Все четырнадцать месяцев, которые я провел вне гетто, я мысленно не расставался с ним. Но поселившись на улице Лешно, 27, я снова вернулся к уничтоженному гетто, к его развалинам, которые все время перед моими глазами, к этой стене, которую я помню с тех пор и которая местами уже проломлена.
Как это все дорого мне и близко! Вновь раскрываются затянувшиеся раны, но я не хочу бежать отсюда. Не хочу бежать от этих воспоминаний, от этого вида, как это ни больно мне.
27.7.1944
Варшава! Она изменилась в последние дни. В жизни столицы наступил перелом. Люди живут со смешанным чувством страха и надежды, которое предвещает близость конца. Ветер свободы веет уже в воздухе, а по земле бродят опасности, которых с приближением освобождения становится все больше.
Все взволнованы молниеносным приближением Красной Армии к Варшаве.
Мы слушаем ежедневно, а иногда и дважды в день, официальные передачи и подпольное радио, которые сообщают, что взяты: Вильно, Гродно, Белосток, Брест, Поговаривают о боях в окрестностях городов Минск-Мозовецки и Шедлец. Уже раздался слух, что Красная Армия стоит под Радзимином, Воломином, Отвоцком и даже дошла до Праги - предместья Варшавы. И хотя слухи эти часто не соответствуют действительности, но есть надежда, что все это произойдет в ближайшие дни. Официальная пресса на немецком и польском языках уже не скрывает положения, она лишь пишет в утешение о "больших победах" "в тактике отрыва от противника". Читатели от души желают немцам еще много таких "побед"...

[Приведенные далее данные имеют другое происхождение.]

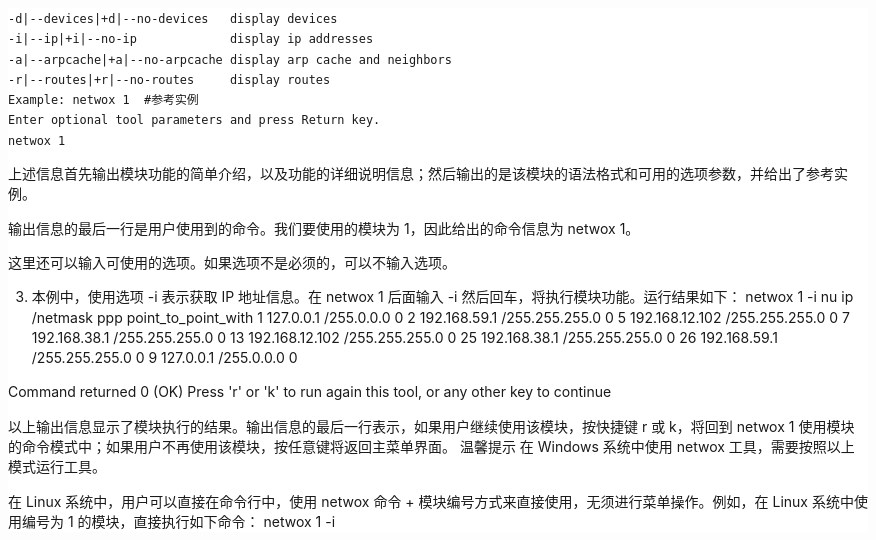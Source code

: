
 ```
-d|--devices|+d|--no-devices   display devices
-i|--ip|+i|--no-ip             display ip addresses
-a|--arpcache|+a|--no-arpcache display arp cache and neighbors
-r|--routes|+r|--no-routes     display routes
Example: netwox 1  #参考实例
Enter optional tool parameters and press Return key.
netwox 1
```
上述信息首先输出模块功能的简单介绍，以及功能的详细说明信息；然后输出的是该模块的语法格式和可用的选项参数，并给出了参考实例。

输出信息的最后一行是用户使用到的命令。我们要使用的模块为 1，因此给出的命令信息为 netwox 1。

这里还可以输入可使用的选项。如果选项不是必须的，可以不输入选项。

3) 本例中，使用选项 -i 表示获取 IP 地址信息。在 netwox 1 后面输入 -i 然后回车，将执行模块功能。运行结果如下：
netwox 1 -i
  nu ip                     /netmask                    ppp point_to_point_with
  1  127.0.0.1               /255.0.0.0                         0
  2  192.168.59.1         /255.255.255.0                 0
  5  192.168.12.102     /255.255.255.0                 0
  7  192.168.38.1         /255.255.255.0                 0
  13  192.168.12.102   /255.255.255.0                 0
  25  192.168.38.1       /255.255.255.0                 0
  26  192.168.59.1       /255.255.255.0                 0
  9  127.0.0.1               /255.0.0.0                         0

  Command returned 0 (OK)
  Press 'r' or 'k' to run again this tool, or any other key to continue

以上输出信息显示了模块执行的结果。输出信息的最后一行表示，如果用户继续使用该模块，按快捷键 r 或 k，将回到 netwox 1 使用模块的命令模式中；如果用户不再使用该模块，按任意键将返回主菜单界面。
温馨提示
在 Windows 系统中使用 netwox 工具，需要按照以上模式运行工具。

在 Linux 系统中，用户可以直接在命令行中，使用 netwox 命令 + 模块编号方式来直接使用，无须进行菜单操作。例如，在 Linux 系统中使用编号为 1 的模块，直接执行如下命令：
netwox 1 -i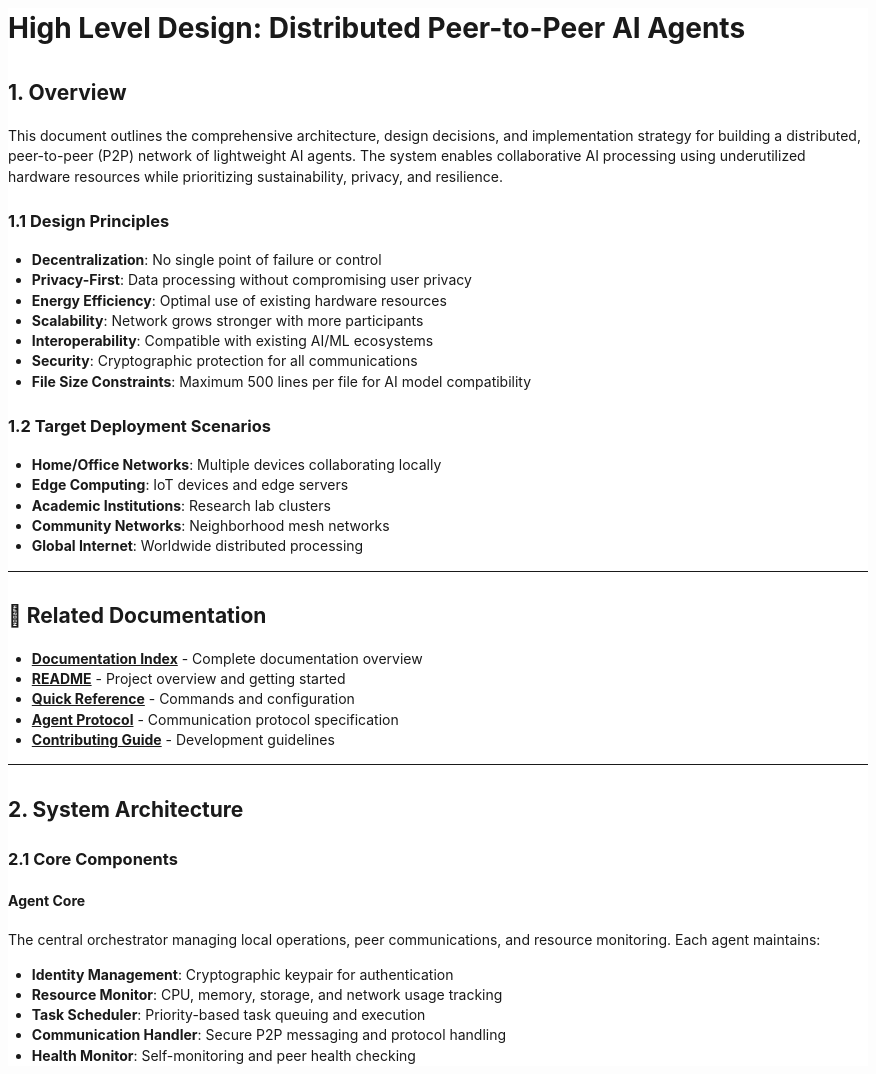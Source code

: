 # High Level Design: Distributed Peer-to-Peer AI Agents

## 1. Overview

This document outlines the comprehensive architecture, design decisions, and implementation strategy for building a distributed, peer-to-peer (P2P) network of lightweight AI agents. The system enables collaborative AI processing using underutilized hardware resources while prioritizing sustainability, privacy, and resilience.

### 1.1 Design Principles

- **Decentralization**: No single point of failure or control
- **Privacy-First**: Data processing without compromising user privacy
- **Energy Efficiency**: Optimal use of existing hardware resources
- **Scalability**: Network grows stronger with more participants
- **Interoperability**: Compatible with existing AI/ML ecosystems
- **Security**: Cryptographic protection for all communications
- **File Size Constraints**: Maximum 500 lines per file for AI model compatibility

### 1.2 Target Deployment Scenarios

- **Home/Office Networks**: Multiple devices collaborating locally
- **Edge Computing**: IoT devices and edge servers
- **Academic Institutions**: Research lab clusters
- **Community Networks**: Neighborhood mesh networks
- **Global Internet**: Worldwide distributed processing

---

## 📖 Related Documentation

- **[Documentation Index](INDEX.md)** - Complete documentation overview
- **[README](README.md)** - Project overview and getting started
- **[Quick Reference](QUICK_REFERENCE.md)** - Commands and configuration
- **[Agent Protocol](AGENT_PROTOCOL.md)** - Communication protocol specification
- **[Contributing Guide](CONTRIBUTING.md)** - Development guidelines

---

## 2. System Architecture

### 2.1 Core Components

#### Agent Core
The central orchestrator managing local operations, peer communications, and resource monitoring. Each agent maintains:

- **Identity Management**: Cryptographic keypair for authentication
- **Resource Monitor**: CPU, memory, storage, and network usage tracking
- **Task Scheduler**: Priority-based task queuing and execution
- **Communication Handler**: Secure P2P messaging and protocol handling
- **Health Monitor**: Self-monitoring and peer health checking
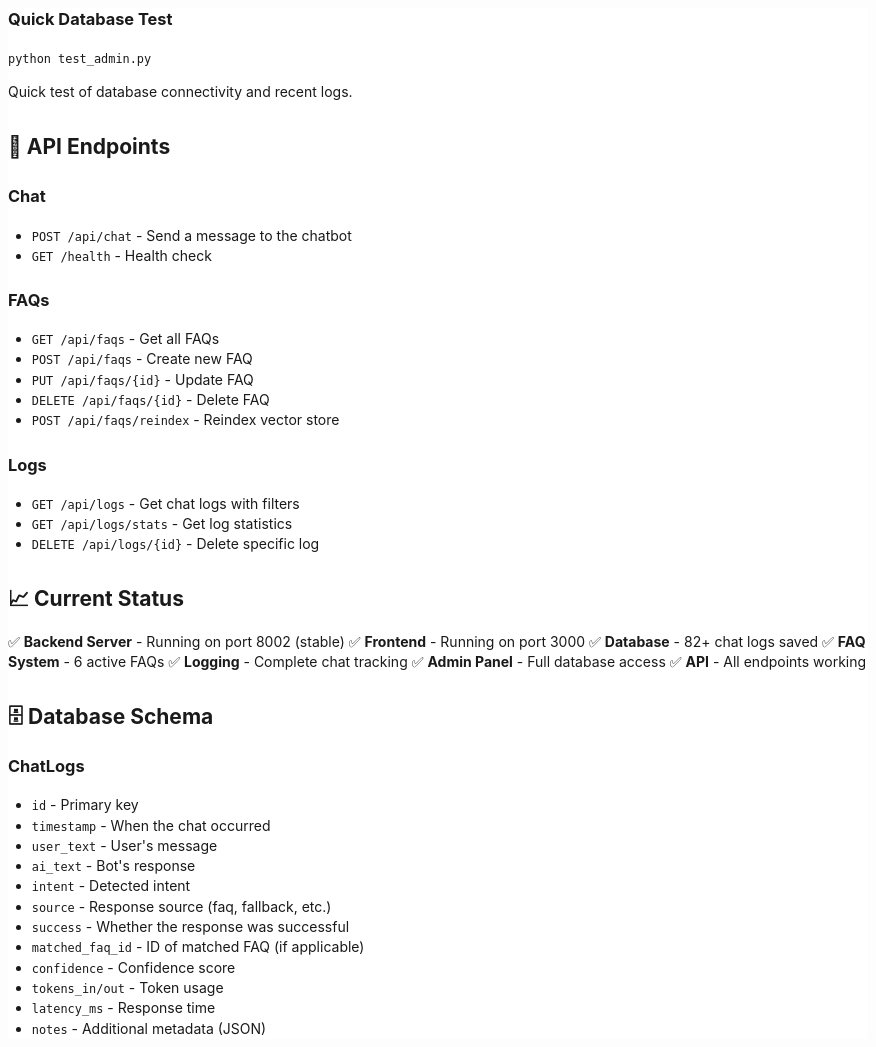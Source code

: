 ### Quick Database Test
```bash
python test_admin.py
```
Quick test of database connectivity and recent logs.

## 🔧 API Endpoints

### Chat
- `POST /api/chat` - Send a message to the chatbot
- `GET /health` - Health check

### FAQs
- `GET /api/faqs` - Get all FAQs
- `POST /api/faqs` - Create new FAQ
- `PUT /api/faqs/{id}` - Update FAQ
- `DELETE /api/faqs/{id}` - Delete FAQ
- `POST /api/faqs/reindex` - Reindex vector store

### Logs
- `GET /api/logs` - Get chat logs with filters
- `GET /api/logs/stats` - Get log statistics
- `DELETE /api/logs/{id}` - Delete specific log

## 📈 Current Status

✅ **Backend Server** - Running on port 8002 (stable)
✅ **Frontend** - Running on port 3000
✅ **Database** - 82+ chat logs saved
✅ **FAQ System** - 6 active FAQs
✅ **Logging** - Complete chat tracking
✅ **Admin Panel** - Full database access
✅ **API** - All endpoints working

## 🗄️ Database Schema

### ChatLogs
- `id` - Primary key
- `timestamp` - When the chat occurred
- `user_text` - User's message
- `ai_text` - Bot's response
- `intent` - Detected intent
- `source` - Response source (faq, fallback, etc.)
- `success` - Whether the response was successful
- `matched_faq_id` - ID of matched FAQ (if applicable)
- `confidence` - Confidence score
- `tokens_in/out` - Token usage
- `latency_ms` - Response time
- `notes` - Additional metadata (JSON)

Русские бомбят Варшаву. Каждый день с наступлением темноты в воздухе раздается оглушительный вой сирен, лучи прожекторов разливаются по небу, в городе светло, как днем. В небе одна за другой появляются эскадрильи бомбардировщиков, свистят падающие бомбы, город сотрясается от взрывов. Немецкая противовоздушная оборона вступает в действие, в небе идут бои.
Жители бегут в панике в подвалы, но мы с Грайеком остаемся на месте, как и другие скрывающиеся евреи. Даже теперь нам лучше не попадаться на глаза соседям.
Но не только сообщения газет и взрывы бомб свидетельствуют о том, что приближаются большие события. Из окна нашей квартиры видим мы разбитые немецкие подразделения, запрудившие дорогу через Лешно; оборванные, грязные, голодные, больные, забинтованные, на подводах и пешком тянутся немцы колоннами. Я смотрю на них, и мне кажется, что вот этого солдата видел я в прошлом или позапрошлом году марширующего во всем блеске с песней под звуки оркестра - вперед на восток.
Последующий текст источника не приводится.